■ **Exercise requirements**:
The answer is to contain only the line containing "1. 简单拷贝直接使用get/set；" and the lines after it through the last one, each reproduced exactly as it appears below.

**** The records ****

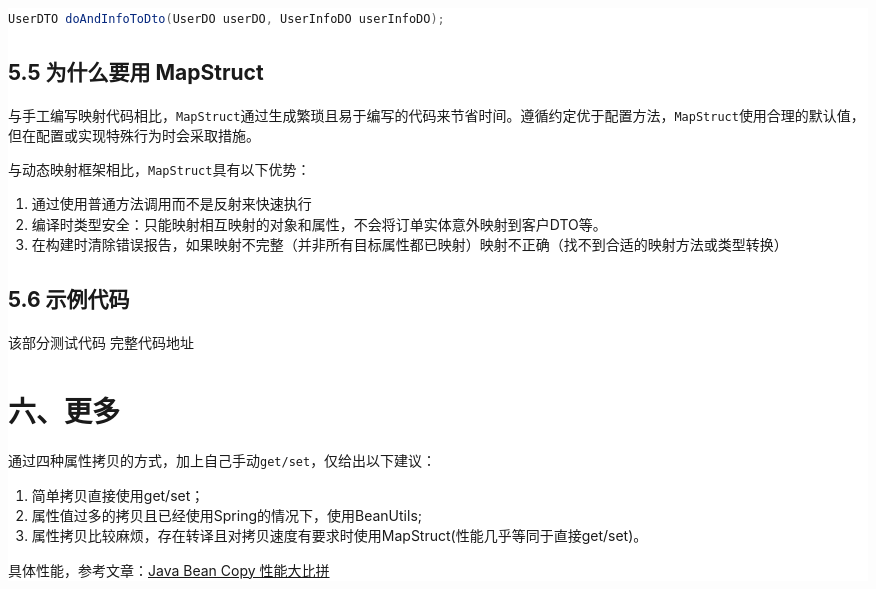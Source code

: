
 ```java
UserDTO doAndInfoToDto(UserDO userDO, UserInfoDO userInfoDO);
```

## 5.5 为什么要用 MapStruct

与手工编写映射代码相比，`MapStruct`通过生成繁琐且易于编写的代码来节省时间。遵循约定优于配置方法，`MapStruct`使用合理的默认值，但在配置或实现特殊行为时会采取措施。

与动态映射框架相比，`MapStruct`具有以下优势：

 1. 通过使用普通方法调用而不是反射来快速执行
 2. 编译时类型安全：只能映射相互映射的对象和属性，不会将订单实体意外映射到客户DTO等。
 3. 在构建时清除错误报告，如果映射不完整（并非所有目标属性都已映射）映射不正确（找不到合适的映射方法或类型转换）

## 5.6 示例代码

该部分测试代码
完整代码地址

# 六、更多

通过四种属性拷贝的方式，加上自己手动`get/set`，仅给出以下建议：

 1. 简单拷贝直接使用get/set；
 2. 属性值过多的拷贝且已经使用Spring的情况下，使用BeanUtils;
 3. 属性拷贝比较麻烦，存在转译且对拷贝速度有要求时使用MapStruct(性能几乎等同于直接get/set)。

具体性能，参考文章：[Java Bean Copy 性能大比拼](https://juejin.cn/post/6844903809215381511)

****

■ **Answer section**:
 1. 简单拷贝直接使用get/set；
 2. 属性值过多的拷贝且已经使用Spring的情况下，使用BeanUtils;
 3. 属性拷贝比较麻烦，存在转译且对拷贝速度有要求时使用MapStruct(性能几乎等同于直接get/set)。

具体性能，参考文章：[Java Bean Copy 性能大比拼](https://juejin.cn/post/6844903809215381511)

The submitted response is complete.